Hmmm... after looking at their website, I'd start with what exactly they're teaching. The website was full of chaff & fluff with no concrete info. In the pictures, there are 2 mook yan jongs (wooden men dummies). Those aren't something you see often in the Songshan Shaolin, if at all. I'm not saying they don't exist, but I've never seen them since Songshan regained popularity & exposure. Those are more common in the south.

There's only a single name (Sifu Lu) but no info on him/her. The videos are movie clips (commercial movies). 

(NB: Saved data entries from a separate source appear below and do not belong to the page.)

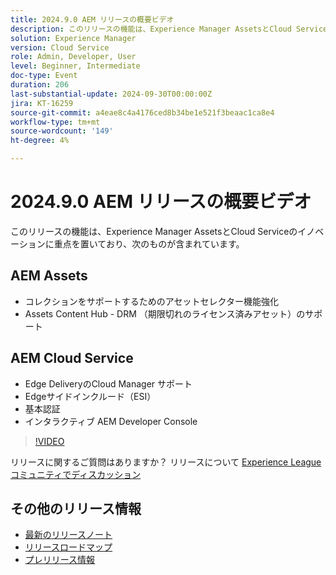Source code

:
 ```yaml
---
title: 2024.9.0 AEM リリースの概要ビデオ
description: このリリースの機能は、Experience Manager AssetsとCloud Serviceの技術革新に重点を置いており、次のものが含まれます。AEM Assets - アセットセレクターの機能強化によるコレクションのサポート​Assets Content Hub - DRM （期限切れのライセンス済みアセット）のサポート​AEM Cloud Service - Edge DeliveryのCloud Manager サポート​ Edge サイドインクルード（ESI）​基本認証​インタラクティブ AEM Developer Console
solution: Experience Manager
version: Cloud Service
role: Admin, Developer, User
level: Beginner, Intermediate
doc-type: Event
duration: 206
last-substantial-update: 2024-09-30T00:00:00Z
jira: KT-16259
source-git-commit: a4eae8c4a4176ced8b34be1e521f3beaac1ca8e4
workflow-type: tm+mt
source-wordcount: '149'
ht-degree: 4%

---
```



# 2024.9.0 AEM リリースの概要ビデオ

このリリースの機能は、Experience Manager AssetsとCloud Serviceのイノベーションに重点を置いており、次のものが含まれています。

## AEM Assets

* コレクションをサポートするためのアセットセレクター&#x200B;機能強化
* Assets Content Hub - DRM （期限切れのライセンス済みアセット）のサポート&#x200B;

## AEM Cloud Service

* Edge DeliveryのCloud Manager サポート&#x200B;
* Edgeサイドインクルード（ESI）&#x200B;
* 基本認証&#x200B;
* インタラクティブ AEM Developer Console

>[!VIDEO](https://video.tv.adobe.com/v/3434847/?learn=on)

リリースに関するご質問はありますか？  リリースについて [Experience Leagueコミュニティでディスカッション ](https://adobe.ly/4eqofkS)

## その他のリリース情報

* [最新のリリースノート](https://experienceleague.adobe.com/docs/experience-manager-cloud-service/content/release-notes/home.html?lang=ja)
* [ リリースロードマップ ](https://experienceleague.adobe.com/docs/experience-manager-release-information/aem-release-updates/update-releases-roadmap.html?lang=ja)
* [ プレリリース情報 ](https://experienceleague.adobe.com/docs/experience-manager-cloud-service/content/release-notes/prerelease.html)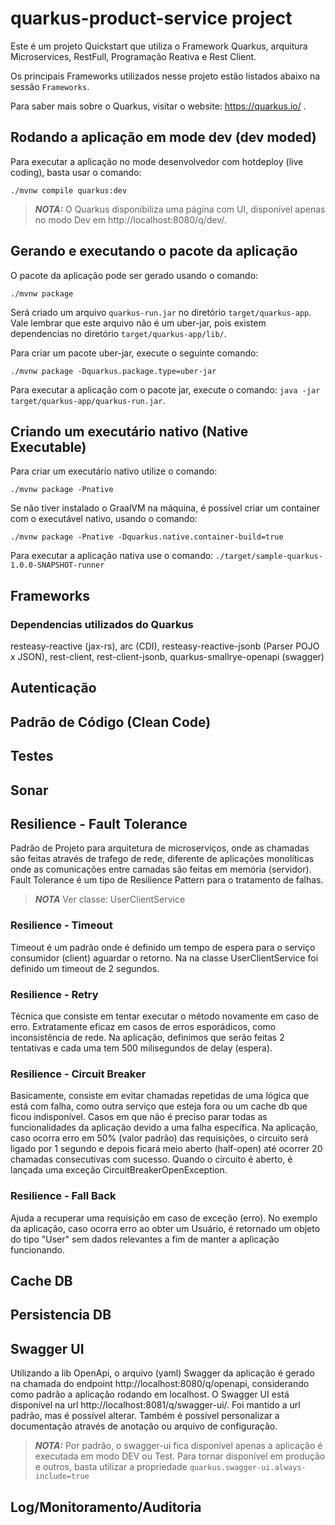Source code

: # quarkus-product-service project

Este é um projeto Quickstart que utiliza o Framework Quarkus, arquitura Microservices, RestFull, Programação Reativa e Rest Client. 

Os principais Frameworks utilizados nesse projeto estão listados abaixo na sessão `Frameworks`. 

Para saber mais sobre o Quarkus, visitar o website: https://quarkus.io/ .

## Rodando a aplicação em mode dev (dev moded)
Para executar a aplicação no mode desenvolvedor com hotdeploy (live coding), basta usar o comando:
```shell script
./mvnw compile quarkus:dev
```
> **_NOTA:_** O Quarkus disponibiliza uma página com UI, disponível apenas no modo Dev em http://localhost:8080/q/dev/.

## Gerando e executando o pacote da aplicação
O pacote da aplicação pode ser gerado usando o comando:
```shell script
./mvnw package
```
Será criado um arquivo `quarkus-run.jar` no diretório `target/quarkus-app`. 
Vale lembrar que este arquivo não é um uber-jar, pois existem dependencias no diretório `target/quarkus-app/lib/`. 

Para criar um pacote uber-jar, execute o seguinte comando: 
```shell script
./mvnw package -Dquarkus.package.type=uber-jar
```

Para executar a aplicação com o pacote jar, execute o comando: `java -jar target/quarkus-app/quarkus-run.jar`.

## Criando um executário nativo (Native Executable)
Para criar um executário nativo utilize o comando: 
```shell script
./mvnw package -Pnative
```
Se não tiver instalado o GraalVM na máquina, é possível criar um container com o executável nativo, usando o comando:
```shell script
./mvnw package -Pnative -Dquarkus.native.container-build=true
```

Para executar a aplicação nativa use o comando: `./target/sample-quarkus-1.0.0-SNAPSHOT-runner`

## Frameworks

### Dependencias utilizados do Quarkus 
resteasy-reactive (jax-rs), arc (CDI), resteasy-reactive-jsonb (Parser POJO x JSON), rest-client, rest-client-jsonb, quarkus-smallrye-openapi (swagger)

## Autenticação
## Padrão de Código (Clean Code)
## Testes
## Sonar
## Resilience - Fault Tolerance 

Padrão de Projeto para arquitetura de microserviços, onde as chamadas são feitas através de trafego de rede, diferente de aplicações monolíticas onde as comunicações entre camadas são feitas em memória (servidor). 
Fault Tolerance é um tipo de Resilience Pattern para o tratamento de falhas. 
> **_NOTA_** Ver classe: UserClientService

### Resilience - Timeout

Timeout é um padrão onde é definido um tempo de espera para o serviço consumidor (client) aguardar o retorno.
Na na classe UserClientService foi definido um timeout de 2 segundos. 

### Resilience - Retry

Técnica que consiste em tentar executar o método novamente em caso de erro. Extratamente eficaz em casos de erros esporádicos, como inconsistência de rede. 
Na aplicação, definimos que serão feitas 2 tentativas e cada uma tem 500 milisegundos de delay (espera). 

### Resilience - Circuit Breaker

Basicamente, consiste em evitar chamadas repetidas de uma lógica que está com falha, como outra serviço que esteja fora ou um cache db que ficou indisponível. Casos em que não é preciso parar todas as funcionalidades da aplicação devido a uma falha específica. 
Na aplicação, caso ocorra erro em 50% (valor padrão) das requisições, o circuito será ligado por 1 segundo e depois ficará meio aberto (half-open) até ocorrer 20 chamadas consecutivas com sucesso. Quando o circuito é aberto, é lançada uma exceção CircuitBreakerOpenException.

### Resilience - Fall Back

Ajuda a recuperar uma requisição em caso de exceção (erro). No exemplo da aplicação, caso ocorra erro ao obter um Usuário, é retornado um objeto do tipo "User" sem dados relevantes a fim de manter a aplicação funcionando. 

## Cache DB
## Persistencia DB
## Swagger UI

Utilizando a lib OpenApi, o arquivo (yaml) Swagger da aplicação é gerado na chamada do endpoint http://localhost:8080/q/openapi, considerando como padrão a aplicação rodando em localhost. 
O Swagger UI está disponível na url http://localhost:8081/q/swagger-ui/. 
Foi mantido a url padrão, mas é possível alterar. Também é possível personalizar a documentação através de anotação ou arquivo de configuração. 
> **_NOTA:_** Por padrão, o swagger-ui fica disponível apenas a aplicação é executada em modo DEV ou Test.  Para tornar disponível em produção e outros, basta utilizar a propriedade `quarkus.swagger-ui.always-include=true`

## Log/Monitoramento/Auditoria
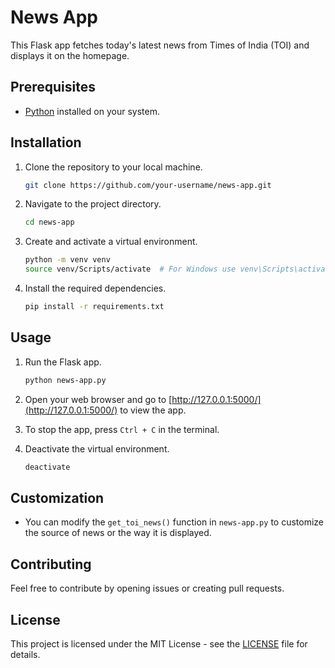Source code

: # News App

This Flask app fetches today's latest news from Times of India (TOI) and displays it on the homepage.

## Prerequisites

- [Python](https://www.python.org/downloads/) installed on your system.

## Installation

1. Clone the repository to your local machine.

    ```bash
    git clone https://github.com/your-username/news-app.git
    ```

2. Navigate to the project directory.

    ```bash
    cd news-app
    ```

3. Create and activate a virtual environment.

    ```bash
    python -m venv venv
    source venv/Scripts/activate  # For Windows use venv\Scripts\activate
    ```

4. Install the required dependencies.

    ```bash
    pip install -r requirements.txt
    ```

## Usage

1. Run the Flask app.

    ```bash
    python news-app.py
    ```

2. Open your web browser and go to [http://127.0.0.1:5000/](http://127.0.0.1:5000/) to view the app.

3. To stop the app, press `Ctrl + C` in the terminal.

4. Deactivate the virtual environment.

    ```bash
    deactivate
    ```

## Customization

- You can modify the `get_toi_news()` function in `news-app.py` to customize the source of news or the way it is displayed.

## Contributing

Feel free to contribute by opening issues or creating pull requests.

## License

This project is licensed under the MIT License - see the [LICENSE](LICENSE) file for details.
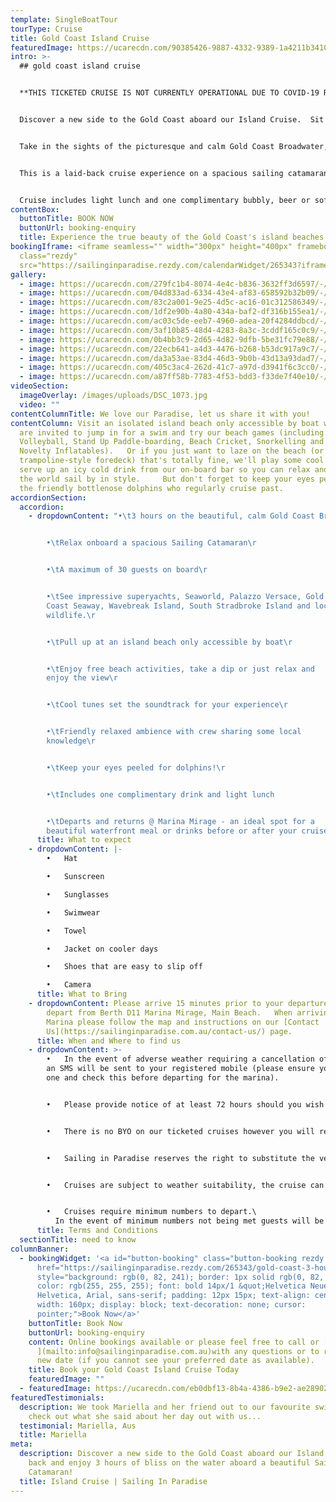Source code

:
 ```yaml
---
template: SingleBoatTour
tourType: Cruise
title: Gold Coast Island Cruise
featuredImage: https://ucarecdn.com/90385426-9887-4332-9389-1a4211b34104/-/preview/-/enhance/50/
intro: >-
  ## gold coast island cruise


  **THIS TICKETED CRUISE IS NOT CURRENTLY OPERATIONAL DUE TO COVID-19 RESTRICTIONS.   OUR PRIVATE CHARTERS CONTINUE TO SAIL WITH GREAT RATES AVAILABLE FOR SMALL GROUPS/MID-WEEK.  PLEASE CONTACT US VIA THE BOOKING/ENQUIRY FORM TO ENQUIRE ABOUT A PRIVATE CHARTER.**  


  Discover a new side to the Gold Coast aboard our Island Cruise.  Sit back and enjoy 3 hours of bliss on the water aboard a beautiful Sailing Catamaran!


  Take in the sights of the picturesque and calm Gold Coast Broadwater, including impressive super yachts, Sea World, Palazzo Versace, South Stradbroke Island, Wavebreak Island and the Gold Coast Seaway.  


  This is a laid-back cruise experience on a spacious sailing catamaran that you are sure to love.   With no more than 30 guests on board we curate a social atmosphere and we can't wait to welcome you on board our beautiful boat!


  Cruise includes light lunch and one complimentary bubbly, beer or soft drink.
contentBox:
  buttonTitle: BOOK NOW
  buttonUrl: booking-enquiry
  title: Experience the true beauty of the Gold Coast's island beaches.
bookingIframe: <iframe seamless="" width="300px" height="400px" frameborder="0"
  class="rezdy"
  src="https://sailinginparadise.rezdy.com/calendarWidget/265343?iframe=true"></iframe>
gallery:
  - image: https://ucarecdn.com/279fc1b4-8074-4e4c-b836-3632ff3d6597/-/preview/-/enhance/64/
  - image: https://ucarecdn.com/04d833ad-6334-43e4-af83-658592b32b09/-/preview/-/enhance/50/
  - image: https://ucarecdn.com/83c2a001-9e25-4d5c-ac16-01c312586349/-/preview/-/enhance/50/
  - image: https://ucarecdn.com/1df2e90b-4a80-434a-baf2-df316b155ea1/-/preview/-/enhance/30/
  - image: https://ucarecdn.com/ac03c5de-eeb7-4960-adea-20f4284ddbcd/-/preview/-/enhance/50/
  - image: https://ucarecdn.com/3af10b85-48d4-4283-8a3c-3cddf165c0c9/-/preview/-/enhance/50/
  - image: https://ucarecdn.com/0b4bb3c9-2d65-4d82-9dfb-5be31fc79e88/-/preview/-/enhance/19/
  - image: https://ucarecdn.com/22ecb641-a4d3-4476-b268-b53dc917a9c7/-/preview/-/enhance/81/
  - image: https://ucarecdn.com/da3a53ae-83d4-46d3-9b0b-43d13a93dad7/-/preview/-/enhance/50/
  - image: https://ucarecdn.com/405c3ac4-262d-41c7-a97d-d3941f6c3cc0/-/preview/-/enhance/23/
  - image: https://ucarecdn.com/a87ff58b-7783-4f53-bdd3-f33de7f40e10/-/preview/-/enhance/50/
videoSection:
  imageOverlay: /images/uploads/DSC_1073.jpg
  video: ""
contentColumnTitle: We love our Paradise, let us share it with you!
contentColumn: Visit an isolated island beach only accessible by boat where you
  are invited to jump in for a swim and try our beach games (including Beach
  Volleyball, Stand Up Paddle-boarding, Beach Cricket, Snorkelling and Fun
  Novelty Inflatables).   Or if you just want to laze on the beach (or our
  trampoline-style foredeck) that's totally fine, we'll play some cool tunes and
  serve up an icy cold drink from our on-board bar so you can relax and watch
  the world sail by in style.     But don't forget to keep your eyes peeled for
  the friendly bottlenose dolphins who regularly cruise past.
accordionSection:
  accordion:
    - dropdownContent: "•\t3 hours on the beautiful, calm Gold Coast Broadwater\r


        •\tRelax onboard a spacious Sailing Catamaran\r


        •\tA maximum of 30 guests on board\r


        •\tSee impressive superyachts, Seaworld, Palazzo Versace, Gold
        Coast Seaway, Wavebreak Island, South Stradbroke Island and local
        wildlife.\r


        •\tPull up at an island beach only accessible by boat\r


        •\tEnjoy free beach activities, take a dip or just relax and
        enjoy the view\r


        •\tCool tunes set the soundtrack for your experience\r


        •\tFriendly relaxed ambience with crew sharing some local
        knowledge\r


        •\tKeep your eyes peeled for dolphins!\r


        •\tIncludes one complimentary drink and light lunch


        •\tDeparts and returns @ Marina Mirage - an ideal spot for a
        beautiful waterfront meal or drinks before or after your cruise"
      title: What to expect
    - dropdownContent: |-
        •	Hat

        •	Sunscreen

        •	Sunglasses

        •	Swimwear 

        •	Towel

        •	Jacket on cooler days

        •	Shoes that are easy to slip off

        •	Camera
      title: What to Bring
    - dropdownContent: Please arrive 15 minutes prior to your departure time.   We
        depart from Berth D11 Marina Mirage, Main Beach.   When arriving at the
        Marina please follow the map and instructions on our [Contact
        Us](https://sailinginparadise.com.au/contact-us/) page.
      title: When and Where to find us
    - dropdownContent: >-
        •	In the event of adverse weather requiring a cancellation of the cruise
        an SMS will be sent to your registered mobile (please ensure you provide
        one and check this before departing for the marina).   


        •	Please provide notice of at least 72 hours should you wish to cancel to avoid forfeiture of ticket price.  


        •	There is no BYO on our ticketed cruises however you will receive one complimentary bubbly, beer or soft drink and extra drinks may be purchased on board at very reasonable prices (cash preferred, cards accepted).  


        •	Sailing in Paradise reserves the right to substitute the vessel if necessary without prior notice.


        •	Cruises are subject to weather suitability, the cruise can proceed in many weather conditions but if it is deemed unsafe or overly unpleasant we will not sail as we do want our guests to have a safe and enjoyable experience on board.   Guests are able to reschedule or request a refund in this circumstance.


        •	Cruises require minimum numbers to depart.\
          In the event of minimum numbers not being met guests will be offered a full refund or the opportunity to reschedule to an alternative date.
      title: Terms and Conditions
  sectionTitle: need to know
columnBanner:
  - bookingWidget: '<a id="button-booking" class="button-booking rezdy rezdy-modal"
      href="https://sailinginparadise.rezdy.com/265343/gold-coast-3-hour-island-adventure-cruise"
      style="background: rgb(0, 82, 241); border: 1px solid rgb(0, 82, 241);
      color: rgb(255, 255, 255); font: bold 14px/1 &quot;Helvetica Neue&quot;,
      Helvetica, Arial, sans-serif; padding: 12px 15px; text-align: center;
      width: 160px; display: block; text-decoration: none; cursor:
      pointer;">Book Now</a>'
    buttonTitle: Book Now
    buttonUrl: booking-enquiry
    content: Online bookings available or please feel free to call or [email
      ](mailto:info@sailinginparadise.com.au)with any questions or to request a
      new date (if you cannot see your preferred date as available).
    title: Book your Gold Coast Island Cruise Today
    featuredImage: ""
  - featuredImage: https://ucarecdn.com/eb0dbf13-8b4a-4386-b9e2-ae289024029d/-/preview/-/enhance/85/
featuredTestimonials:
  description: We took Mariella and her friend out to our favourite swimming spot,
    check out what she said about her day out with us...
  testimonial: Mariella, Aus
  title: Mariella
meta:
  description: Discover a new side to the Gold Coast aboard our Island Cruise. Sit
    back and enjoy 3 hours of bliss on the water aboard a beautiful Sailing
    Catamaran!
  title: Island Cruise | Sailing In Paradise
---
```

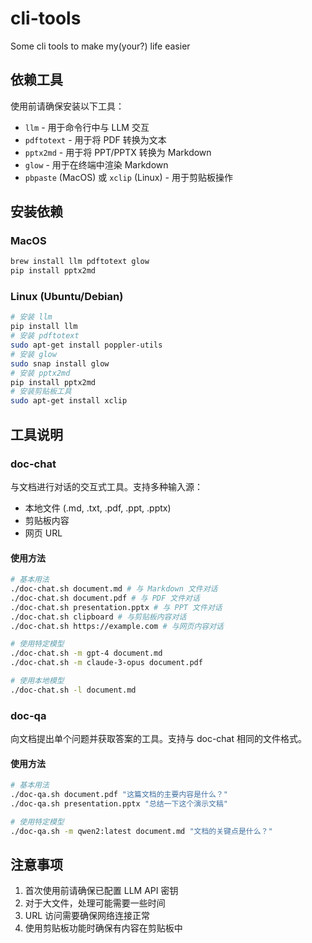 # cli-tools

Some cli tools to make my(your?) life easier

## 依赖工具

使用前请确保安装以下工具：

- `llm` - 用于命令行中与 LLM 交互
- `pdftotext` - 用于将 PDF 转换为文本
- `pptx2md` - 用于将 PPT/PPTX 转换为 Markdown
- `glow` - 用于在终端中渲染 Markdown
- `pbpaste` (MacOS) 或 `xclip` (Linux) - 用于剪贴板操作

## 安装依赖

### MacOS

```bash
brew install llm pdftotext glow
pip install pptx2md
```

### Linux (Ubuntu/Debian)

```bash
# 安装 llm
pip install llm
# 安装 pdftotext
sudo apt-get install poppler-utils
# 安装 glow
sudo snap install glow
# 安装 pptx2md
pip install pptx2md
# 安装剪贴板工具
sudo apt-get install xclip
```

## 工具说明

### doc-chat

与文档进行对话的交互式工具。支持多种输入源：
- 本地文件 (.md, .txt, .pdf, .ppt, .pptx)
- 剪贴板内容
- 网页 URL

#### 使用方法

```bash
# 基本用法
./doc-chat.sh document.md # 与 Markdown 文件对话
./doc-chat.sh document.pdf # 与 PDF 文件对话
./doc-chat.sh presentation.pptx # 与 PPT 文件对话
./doc-chat.sh clipboard # 与剪贴板内容对话
./doc-chat.sh https://example.com # 与网页内容对话

# 使用特定模型
./doc-chat.sh -m gpt-4 document.md
./doc-chat.sh -m claude-3-opus document.pdf

# 使用本地模型
./doc-chat.sh -l document.md
```

### doc-qa

向文档提出单个问题并获取答案的工具。支持与 doc-chat 相同的文件格式。

#### 使用方法

```bash
# 基本用法
./doc-qa.sh document.pdf "这篇文档的主要内容是什么？"
./doc-qa.sh presentation.pptx "总结一下这个演示文稿"

# 使用特定模型
./doc-qa.sh -m qwen2:latest document.md "文档的关键点是什么？"
```

## 注意事项

1. 首次使用前请确保已配置 LLM API 密钥
2. 对于大文件，处理可能需要一些时间
3. URL 访问需要确保网络连接正常
4. 使用剪贴板功能时确保有内容在剪贴板中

Just that there's no info there really bugs me.


----------



## JadecloudAlchemist (Jul 6, 2009)

Well according to the site they are teaching:Five animal form I don't know if he is teaching the styles as listed in the origin section but that might make sense of the Mook. He also claims to be a Shaolin Monk. I thought Shaolin monks say what generation and their Shaolin monk name.
There really is not much to go on. No history of who was the teacher. Clfsean mentioned Sifu Lu but that is a common name so who knows.
No mention on what style of Taiji. Pictures of the school but no pictures of student or teacher? Videos of Jet Li WTF?!.  According to this he is a Church/Temple: http://www.charity-charities.org/charityinfo.php?ID=728377&page=1

This is interesting:
http://www.amsinvestor.com/pdf/augnews..pdf

This is also interesting: http://www.manta.com/coms2/dnbcompany_77lq8f


> Deductions: Contributions are deductible Foundation Type: Church Organization Type: Corporation Filing Requirement: 990 - Not required to file (church). No 990PF return. Fiscal Year End Date: December Asset Amount: $0 Income Amount: $0 Form 990 Revenue Amount: $0 Organization Type: Buddhist


So what I don't get is you are a charity but also a company that makes:


> Est. Annual Sales:$36,000


 Something seems odd to me.


----------



## jim777 (Jul 6, 2009)

I thought it sounded ok, from a...spiritual? sort of angle, but I also didn't see anything about the taiji style, or anything else. 'Class schedules' never actually comes up, and nothing at all about what is actually taught. I thought the pics of the empty school and clips of movies were very odd myself, but I guess it is possible this guy has no students. TKD is everywhere down here, most of it worthless (but most parents can't tell, so they thrive). i can't ever remember anyone going in or out in all the times I've passed it, I actually thought it would be arestaurant or something by now 

So, what style is actually taught, what taiji style is taught, anything else obvious?


----------



## clfsean (Jul 6, 2009)

jim777 said:


> So, what style is actually taught, what taiji style is taught, anything else obvious?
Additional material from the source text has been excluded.